Stonehenge, Animal Tales, and The Somme (Blog Entry, 1 July 2016)
Two bits of news: Christopher Pankhurst has offered a generally positive review of William Fortyhands at the Counter-Currents website. I think the review is fair, and it is true that there may be too many theoretical interpolations, but that is what I was aiming for very deliberately, as I explained in the Acknowledgments. But I am pleased that he finds my explanation “plausible”: at this point however I reiterate my main point, which is that we would better served to look at Shakespeare’s known writing contemporaries rather than to attribute supernatural powers to the Bard or to go digging around for some Earl or other who secretly wrote the plays start to finish in his private study.

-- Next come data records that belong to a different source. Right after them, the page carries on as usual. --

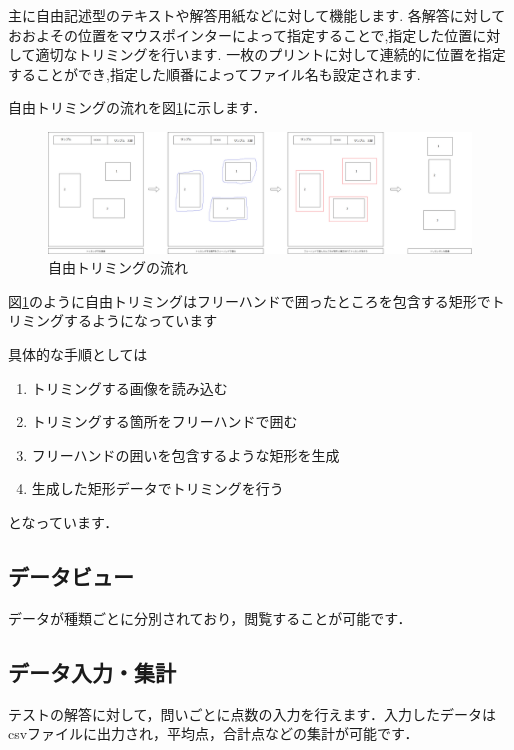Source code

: \documentclass[12pt]{jsreport}
\begin{document}
    主に自由記述型のテキストや解答用紙などに対して機能します.
    各解答に対しておおよその位置をマウスポインターによって指定することで,指定した位置に対して適切なトリミングを行います.
    一枚のプリントに対して連続的に位置を指定することができ,指定した順番によってファイル名も設定されます.

    自由トリミングの流れを図\ref{fig:FreeTrimFlow}に示します．

    \begin{figure}[htbp]
        \centering
        \begin{minipage}{1\hsize}
            \begin{center}
                \includegraphics[width=150mm]{FreeTrimFlow.png}
            \end{center}
            \caption{自由トリミングの流れ}
            \label{fig:FreeTrimFlow}
        \end{minipage}
    \end{figure}

    図\ref{fig:FreeTrimFlow}のように自由トリミングはフリーハンドで囲ったところを包含する矩形でトリミングするようになっています


    具体的な手順としては
    \begin{enumerate}
        \item トリミングする画像を読み込む
        \item トリミングする箇所をフリーハンドで囲む
        \item フリーハンドの囲いを包含するような矩形を生成
        \item 生成した矩形データでトリミングを行う
    \end{enumerate}

    となっています．

\subsection{データビュー}
データが種類ごとに分別されており，閲覧することが可能です．
\subsection{データ入力・集計}
テストの解答に対して，問いごとに点数の入力を行えます．入力したデータはcsvファイルに出力され，平均点，合計点などの集計が可能です．
\end{document}
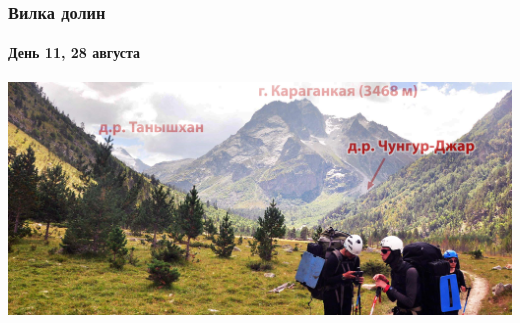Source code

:\begin{frame}
	\frametitle{Вилка долин}
	\framesubtitle{День 11, 28 августа}	
	\centering
	\includegraphics[width=\textwidth]{../pics/DSC_0462 2}			
\end{frame}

One criticism leveled concerns the notoriety of Shakespeare: If I am right, Shakespeare was wise enough to understand that by branding his productions he could gain common currency that much faster, but while it is self-evident that he was the prime mover for his theater company, and is remembered as such, the dearth of literary remains, along with the surfeit of talented writers only too willing to put together a play script leads to certain conclusions. Not to mention the absence of any memory about the time Shakespeare went down to the Mermaid to get the low down on falconry for a few lines in Othello ……

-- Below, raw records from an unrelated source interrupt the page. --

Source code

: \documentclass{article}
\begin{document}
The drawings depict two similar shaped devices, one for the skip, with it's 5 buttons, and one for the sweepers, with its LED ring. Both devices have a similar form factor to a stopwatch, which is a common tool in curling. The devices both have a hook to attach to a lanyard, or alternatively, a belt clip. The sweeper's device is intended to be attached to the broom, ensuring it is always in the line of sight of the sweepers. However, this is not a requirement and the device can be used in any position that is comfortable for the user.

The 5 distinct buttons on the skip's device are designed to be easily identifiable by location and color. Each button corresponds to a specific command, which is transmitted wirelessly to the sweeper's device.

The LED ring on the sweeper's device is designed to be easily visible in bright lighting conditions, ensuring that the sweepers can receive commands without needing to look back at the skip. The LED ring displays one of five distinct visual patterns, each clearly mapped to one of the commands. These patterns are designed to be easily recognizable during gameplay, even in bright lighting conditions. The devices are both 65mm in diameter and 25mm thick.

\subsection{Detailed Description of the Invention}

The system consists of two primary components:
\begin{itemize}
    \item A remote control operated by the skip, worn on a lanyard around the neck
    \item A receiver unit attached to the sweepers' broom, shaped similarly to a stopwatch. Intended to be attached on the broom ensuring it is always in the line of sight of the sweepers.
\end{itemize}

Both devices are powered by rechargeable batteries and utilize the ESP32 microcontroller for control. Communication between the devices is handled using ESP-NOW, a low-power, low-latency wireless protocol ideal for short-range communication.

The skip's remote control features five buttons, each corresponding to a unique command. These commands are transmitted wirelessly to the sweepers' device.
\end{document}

The other bit of news concerns a new book, that seeks to decipher Stonehenge as a memory palace plus animal stories. Since, as it happens, Stonehenge and animal folktales play a certain role in Fortyhands, I was a bit alarmed as to where this argument would be going, but as with many serendipitous discoveries, it looks like this one is merely happenstance. What sticks in my mind is that, if Stonehenge was meant to be a mnemonic device for remembering folklore or ethics or construction techniques, it seems remarkable that while Stonehenge was built to remember, whatever it was that was meant to be remembered has been forgotten, while Stonehenge still stands. But we should take Lynne Kelly’s theory as it stands, and she what she does with it.
Finally, I should note that today is the centennial of the Battle of the Somme, in which some 60,000 casualties were taken by the British in one day. In Memoriam!